The Dow Jones Industrial Average, a measurement of the stock market at large, ended below 10,000 yesterday. That’s the lowest closing since 2004 and it’s quite a drastic change from a year ago, when the market closed above 14,000, the highest watermark for the Dow.
It’s tempting to just stick my head in the sand. I have been looking at my investment balances, though. While it’s hard to separate my emotions as my 401(k) balance quickly moved from about $50,000 to about $40,000 despite contributions, I try to keep in mind that my time horizon is decades in the future.
When the market is in turmoil, it should put asset allocation into the front of any investor’s mind. For people who have a long time before retirement like me, it’s not a good idea to run for cover. It might be a good time to ask yourself if you’ve accurately thought about your risk tolerance. It’s much easier to say you’re willing to accept more risk in return for a higher return over the long term while the market seems to be increasing without bounds. But if you freak out when you lose 20% on paper and consider evacuating your money, either you underestimated your ability to accept risk or you just need to work a little harder to separate your emotions from your financial decisions.
I’m sticking with my “aggressive” retirement portfolio of 100% stocks. My contributions are split evenly between large cap growth, large cap value, international, and commercial REIT, while my current balance has more of a mix including mid cap growth, mid cap value, and small cap stocks. Half of my employer matching contribution is in company stock, and I exchange out of that stock when I’m in a good position to do so.
And my performance this year through September 30 is a loss of 20.85%.
On the positive side, I’m purchasing my investments at a much lower price now than I was last year at this time.

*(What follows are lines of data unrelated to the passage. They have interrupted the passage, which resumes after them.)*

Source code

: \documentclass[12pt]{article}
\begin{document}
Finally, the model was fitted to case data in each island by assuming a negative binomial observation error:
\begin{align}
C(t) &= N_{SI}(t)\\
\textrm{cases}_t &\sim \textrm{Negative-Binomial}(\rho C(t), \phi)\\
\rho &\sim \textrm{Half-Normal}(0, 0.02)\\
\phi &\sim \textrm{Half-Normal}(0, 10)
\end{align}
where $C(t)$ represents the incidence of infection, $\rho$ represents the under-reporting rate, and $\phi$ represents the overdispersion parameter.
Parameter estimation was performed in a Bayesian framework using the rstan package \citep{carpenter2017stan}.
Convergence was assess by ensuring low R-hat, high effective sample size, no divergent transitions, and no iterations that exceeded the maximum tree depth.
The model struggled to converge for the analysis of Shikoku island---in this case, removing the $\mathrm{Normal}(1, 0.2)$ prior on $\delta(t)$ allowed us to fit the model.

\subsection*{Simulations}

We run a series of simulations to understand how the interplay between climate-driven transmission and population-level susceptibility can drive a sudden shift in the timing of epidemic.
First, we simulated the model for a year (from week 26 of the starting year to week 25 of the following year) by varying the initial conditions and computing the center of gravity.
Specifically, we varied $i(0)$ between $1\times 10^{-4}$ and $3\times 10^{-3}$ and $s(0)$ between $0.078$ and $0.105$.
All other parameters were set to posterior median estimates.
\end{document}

While some pundits are calling for a Dow as low as 8,000 before we hit bottom, it doesn’t make sense to make reactionary decisions, particularly when the money is invested for the long-term. It does help to review your risk tolerance to determine if you can face downturns and to find a way to strive to separate your emotions from financial decisions. Emotions are there to guide us, to let us know what may be right for us, but when emotions form the basis of financial decisions, investments suffer.